## Task item:
Reproduce each line from the records that holds "constraints".

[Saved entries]
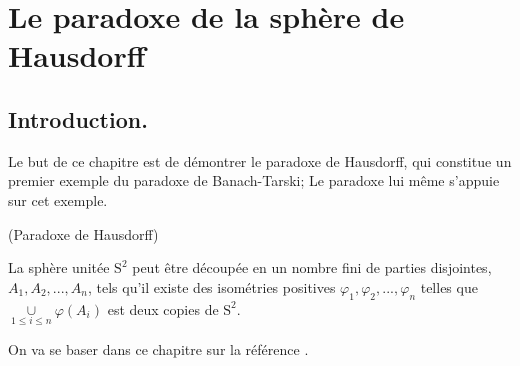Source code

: \chapter{Le paradoxe de la sphère de Hausdorff}
\section{Introduction.}
\noindent
Le but de ce chapitre est de démontrer le paradoxe de Hausdorff, qui constitue un premier exemple du paradoxe de Banach-Tarski; Le paradoxe lui même s'appuie sur cet exemple.

\begin{theorem}(Paradoxe de Hausdorff)
  \hfill

  La sphère unitée $\mathrm{S}^2$ peut être découpée en un nombre fini de parties disjointes, $A_1,A_2,...,A_n$, tels qu'il existe des isométries positives $\varphi_1, \varphi_2, ..., \varphi_n$ telles que $\underset{1\le i\le n}{\cup} \varphi(A_i)$ est deux copies de $\mathrm{S}^2$.
  \label{But}
\end{theorem}
\noindent
On va se baser dans ce chapitre sur la référence \cite{cite1}.







% 
% 
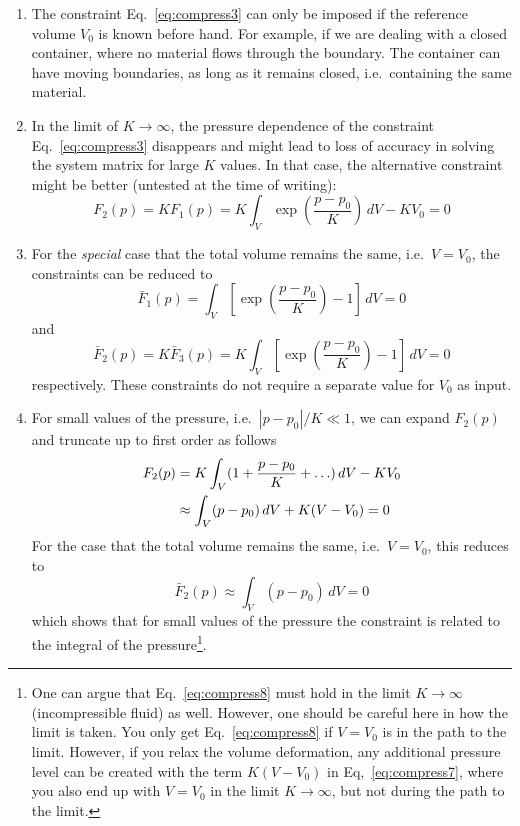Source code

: \begin{enumerate}
\item The constraint Eq.~\eqref{eq:compress3} can only be imposed if the reference volume $V_0$ is known before hand. For example, if we are dealing with a closed container, where no material flows through the boundary. The container can have moving boundaries, as long as it remains closed, i.e.\ containing the same material.
\item In the limit of $K\rightarrow\infty$, the pressure dependence of the constraint Eq.~\eqref{eq:compress3} disappears and might lead to loss of accuracy in solving the system matrix for large $K$ values. In that case, the alternative constraint might be better (untested at the time of writing):
\begin{equation}
  F_2(p)=KF_1(p)=K\int_{V}\exp(\frac{p-p_0}{K})\,dV-KV_0=0
  \label{eq:compress4}
\end{equation}
\item For the \emph{special} case that the total volume remains the same, i.e.\ $V=V_0$, the constraints can be reduced to
\begin{equation}
  \bar F_1(p)=\int_{V}[\exp(\frac{p-p_0}{K})-1]\,dV=0
  \label{eq:compress5}
\end{equation}
and
\begin{equation}
  \bar F_2(p)=K \bar F_3(p)=K\int_{V}[\exp(\frac{p-p_0}{K})-1]\,dV=0
  \label{eq:compress6}
\end{equation}
respectively. These constraints do not require a separate value for $V_0$ as input.
\item
For small values of the pressure, i.e.\ $|p-p_0|/K\ll 1$, we can expand $F_2(p)$ and truncate up to first order as follows
\begin{align}
   F_2(p)&=K\int_{V}(1+\frac{p-p_0}{K}+\ldots)\,dV-KV_0\notag\\
         &\approx\int_V(p-p_0)\,dV+K(V-V_0)=0
\label{eq:compress7}
\end{align}
For the case that the total volume remains the same, i.e.\ $V=V_0$, this reduces to
\begin{equation}
 \bar F_2(p)\approx\int_V(p-p_0)\,dV=0
\label{eq:compress8}
\end{equation}
which shows that for small values of the pressure the constraint is related to the integral of the pressure\footnote{One can argue that Eq.~\eqref{eq:compress8} must hold in the limit $K\rightarrow\infty$ (incompressible fluid) as well. However, one should be careful here in how the limit is taken. You only get 
Eq.~\eqref{eq:compress8} if $V=V_0$ is in the path to the limit. However, if you relax the volume deformation, any
additional pressure level can be created with the term $K(V-V_0)$ in Eq,~\eqref{eq:compress7}, where you also end up with $V=V_0$ in the limit $K\rightarrow\infty$, but not during the path to the limit.}.
\end{enumerate}


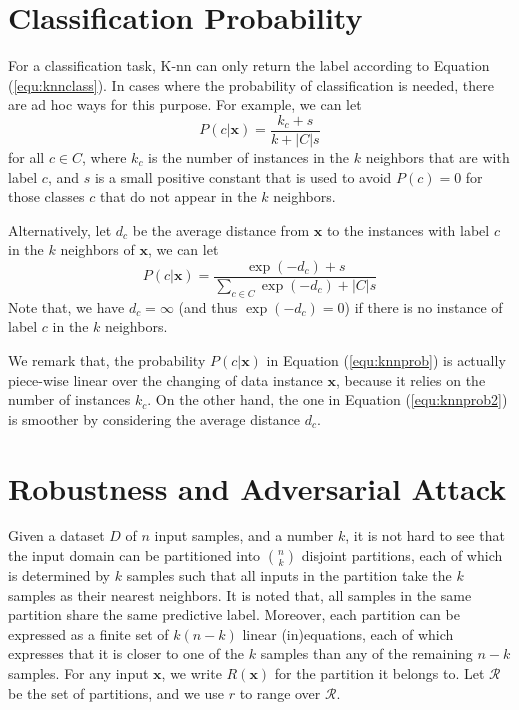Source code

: \section{Classification Probability} 

For a classification task, K-nn can only return the label according to Equation (\ref{equ:knnclass}). In cases where the probability of classification is needed, there are ad hoc ways for this purpose. For example, we can let 
\begin{equation}\label{equ:knnprob}
    P(c | \textbf{x}) = \frac{k_c+s}{k+|C|s}
\end{equation}
for all $c\in C$, where $k_c$ is the number of instances in the $k$ neighbors that are with label $c$, and $s$ is a small positive constant that is used to avoid $P(c)=0$ for those classes $c$ that do not appear in the $k$ neighbors. 

Alternatively, let $d_c$ be the average distance from $\textbf{x}$ to the instances with label $c$ in the $k$ neighbors of $\textbf{x}$, we can let  
\begin{equation}\label{equ:knnprob2}
    P(c | \textbf{x}) = \frac{\exp(-d_c)+s}{\sum_{c\in C}\exp(-d_c)+|C|s}
\end{equation}
Note that, we have $d_c=\infty$ (and thus $\exp(-d_c)=0$) if there is no instance of label $c$ in the $k$ neighbors. 

We remark that, the probability $P(c | \textbf{x})$ in Equation (\ref{equ:knnprob}) is actually piece-wise linear over the changing of data instance $\textbf{x}$, because it relies on the number of instances $k_c$. On the other hand, the one in Equation (\ref{equ:knnprob2}) is smoother by considering the average distance $d_c$. 

\section{Robustness and Adversarial Attack} \label{sec:robustnessattackknn}

Given a dataset $D$ of $n$ input samples, and a number $k$, it is not hard to see that the input domain can be partitioned into ${n \choose k}$ disjoint partitions, each of which is determined by $k$ samples such that all inputs in the partition take the $k$ samples as their nearest neighbors. It is noted that, all samples in the same partition share the same predictive label. 
%
Moreover, each partition can be expressed as a finite set of $k(n-k)$ linear (in)equations, each of which expresses that it is closer to one of the $k$ samples than any of the remaining $n-k$ samples. 
%
For any input $\textbf{x}$, we write $R(\textbf{x})$ for the partition it belongs to. Let $\mathcal{R}$ be the set of partitions, and we use $r$ to range over $\mathcal{R}$. 

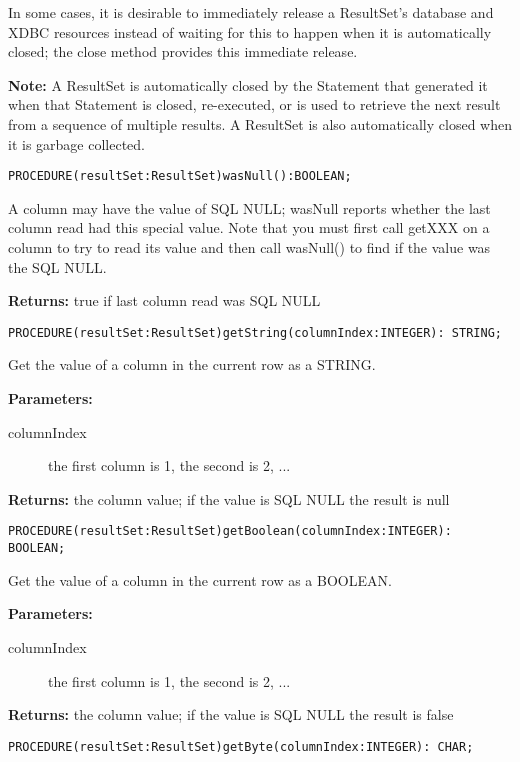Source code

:      In some cases, it is desirable to immediately release a ResultSet's database and XDBC resources instead of waiting for this to
     happen when it is automatically closed; the close method provides this immediate release. 

     {\bf Note: } A ResultSet is automatically closed by the Statement that generated it when that Statement is closed, re-executed, or is used to
     retrieve the next result from a sequence of multiple results. A ResultSet is also automatically closed when it is garbage collected. 


\verb'PROCEDURE(resultSet:ResultSet)wasNull():BOOLEAN;'

     A column may have the value of SQL NULL; wasNull reports whether the last column read had this special value. Note that you must
     first call getXXX on a column to try to read its value and then call wasNull() to find if the value was the SQL NULL. 

     {\bf Returns: } 
          true if last column read was SQL NULL 


\verb'PROCEDURE(resultSet:ResultSet)getString(columnIndex:INTEGER): STRING;'

     Get the value of a column in the current row as a STRING. 

     {\bf Parameters: } 
\begin{description}
\item[columnIndex] the first column is 1, the second is 2, ... 
\end{description}
     {\bf Returns: } 
          the column value; if the value is SQL NULL the result is null 


\verb'PROCEDURE(resultSet:ResultSet)getBoolean(columnIndex:INTEGER): BOOLEAN;'

     Get the value of a column in the current row as a BOOLEAN. 

     {\bf Parameters: } 
\begin{description}
\item[columnIndex] the first column is 1, the second is 2, ... 
\end{description}

     {\bf Returns: } 
          the column value; if the value is SQL NULL the result is false 


\verb'PROCEDURE(resultSet:ResultSet)getByte(columnIndex:INTEGER): CHAR;'

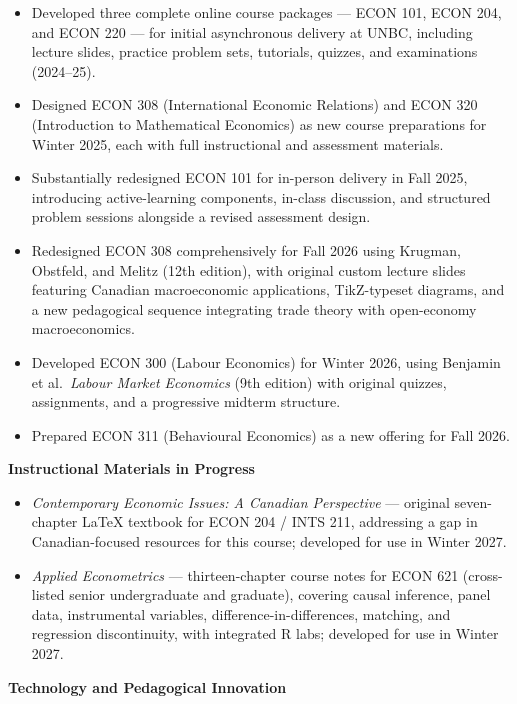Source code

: \documentclass[11pt,letterpaper]{article}
\begin{document}
\begin{itemize}
  \item Developed three complete online course packages — ECON 101, ECON 204, and ECON 220 — for initial asynchronous delivery at UNBC, including lecture slides, practice problem sets, tutorials, quizzes, and examinations (2024--25).
  \item Designed ECON 308 (International Economic Relations) and ECON 320 (Introduction to Mathematical Economics) as new course preparations for Winter 2025, each with full instructional and assessment materials.
  \item Substantially redesigned ECON 101 for in-person delivery in Fall 2025, introducing active-learning components, in-class discussion, and structured problem sessions alongside a revised assessment design.
  \item Redesigned ECON 308 comprehensively for Fall 2026 using Krugman, Obstfeld, and Melitz (12th edition), with original custom lecture slides featuring Canadian macroeconomic applications, TikZ-typeset diagrams, and a new pedagogical sequence integrating trade theory with open-economy macroeconomics.
  \item Developed ECON 300 (Labour Economics) for Winter 2026, using Benjamin et al.\ \textit{Labour Market Economics} (9th edition) with original quizzes, assignments, and a progressive midterm structure.
  \item Prepared ECON 311 (Behavioural Economics) as a new offering for Fall 2026.
\end{itemize}

\vspace{4pt}
\textbf{Instructional Materials in Progress}

\begin{itemize}
  \item \textit{Contemporary Economic Issues: A Canadian Perspective} — original seven-chapter LaTeX textbook for ECON 204 / INTS 211, addressing a gap in Canadian-focused resources for this course; developed for use in Winter 2027.
  \item \textit{Applied Econometrics} — thirteen-chapter course notes for ECON 621 (cross-listed senior undergraduate and graduate), covering causal inference, panel data, instrumental variables, difference-in-differences, matching, and regression discontinuity, with integrated R labs; developed for use in Winter 2027.
\end{itemize}

\vspace{4pt}
\textbf{Technology and Pedagogical Innovation}
\end{document}
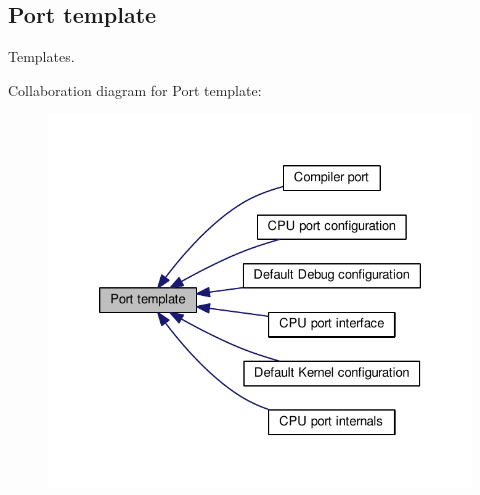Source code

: \hypertarget{group__template}{\subsection{Port template}
\label{group__template}
}


Templates.  


Collaboration diagram for Port template\-:\nopagebreak
\begin{figure}[H]
\begin{center}
\leavevmode
\includegraphics[width=330pt]{group__template}
\end{center}
\end{figure}
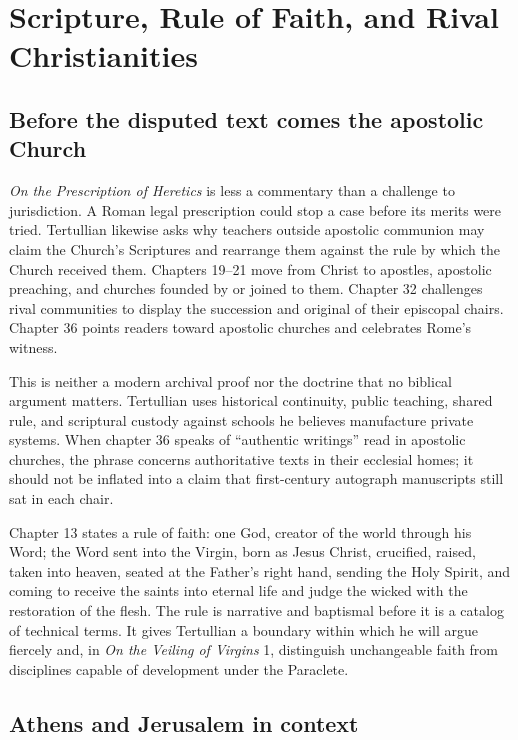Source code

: \section{Scripture, Rule of Faith, and Rival Christianities}

\subsection{Before the disputed text comes the apostolic Church}

\emph{On the Prescription of Heretics} is less a commentary than a challenge
to jurisdiction. A Roman legal prescription could stop a case before its
merits were tried. Tertullian likewise asks why teachers outside apostolic
communion may claim the Church's Scriptures and rearrange them against the rule
by which the Church received them. Chapters 19--21 move from Christ to apostles,
apostolic preaching, and churches founded by or joined to them. Chapter 32
challenges rival communities to display the succession and original of their
episcopal chairs. Chapter 36 points readers toward apostolic churches and
celebrates Rome's witness.

This is neither a modern archival proof nor the doctrine that no biblical
argument matters. Tertullian uses historical continuity, public teaching,
shared rule, and scriptural custody against schools he believes manufacture
private systems. When chapter 36 speaks of ``authentic writings'' read in
apostolic churches, the phrase concerns authoritative texts in their ecclesial
homes; it should not be inflated into a claim that first-century autograph
manuscripts still sat in each chair.

Chapter 13 states a rule of faith: one God, creator of the world through his
Word; the Word sent into the Virgin, born as Jesus Christ, crucified, raised,
taken into heaven, seated at the Father's right hand, sending the Holy Spirit,
and coming to receive the saints into eternal life and judge the wicked with
the restoration of the flesh. The rule is narrative and baptismal before it is
a catalog of technical terms. It gives Tertullian a boundary within which he
will argue fiercely and, in \emph{On the Veiling of Virgins} 1, distinguish
unchangeable faith from disciplines capable of development under the
Paraclete.

\subsection{Athens and Jerusalem in context}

## Expected output:
\item For the \emph{special} case that the total volume remains the same, i.e.\ $V=V_0$, the constraints can be reduced to
respectively. These constraints do not require a separate value for $V_0$ as input.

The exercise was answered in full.